- Problem statement -
An exact copy of every entry is required, without the pictures.

- Dataset excerpts -

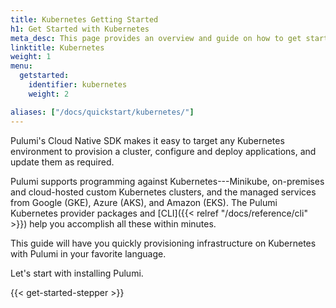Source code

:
 ```yaml
---
title: Kubernetes Getting Started
h1: Get Started with Kubernetes
meta_desc: This page provides an overview and guide on how to get started with Kubernetes.
linktitle: Kubernetes
weight: 1
menu:
  getstarted:
    identifier: kubernetes
    weight: 2

aliases: ["/docs/quickstart/kubernetes/"]
---
```


Pulumi's Cloud Native SDK makes it easy to target any Kubernetes environment to
provision a cluster, configure and deploy applications, and update them as
required.

Pulumi supports programming against Kubernetes---Minikube, on-premises and
cloud-hosted custom Kubernetes clusters, and the managed services from Google
(GKE), Azure (AKS), and Amazon (EKS). The Pulumi Kubernetes provider
packages and [CLI]({{< relref "/docs/reference/cli" >}})
help you accomplish all these within minutes.

This guide will have you quickly provisioning infrastructure on Kubernetes with
Pulumi in your favorite language.

Let's start with installing Pulumi.

{{< get-started-stepper >}}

- Written reply -
Source code

:
 ```yaml
---
title: Kubernetes Getting Started
h1: Get Started with Kubernetes
meta_desc: This page provides an overview and guide on how to get started with Kubernetes.
linktitle: Kubernetes
weight: 1
menu:
  getstarted:
    identifier: kubernetes
    weight: 2

aliases: ["/docs/quickstart/kubernetes/"]
---
```


Pulumi's Cloud Native SDK makes it easy to target any Kubernetes environment to
provision a cluster, configure and deploy applications, and update them as
required.

Pulumi supports programming against Kubernetes---Minikube, on-premises and
cloud-hosted custom Kubernetes clusters, and the managed services from Google
(GKE), Azure (AKS), and Amazon (EKS). The Pulumi Kubernetes provider
packages and [CLI]({{< relref "/docs/reference/cli" >}})
help you accomplish all these within minutes.

This guide will have you quickly provisioning infrastructure on Kubernetes with
Pulumi in your favorite language.

Let's start with installing Pulumi.

{{< get-started-stepper >}}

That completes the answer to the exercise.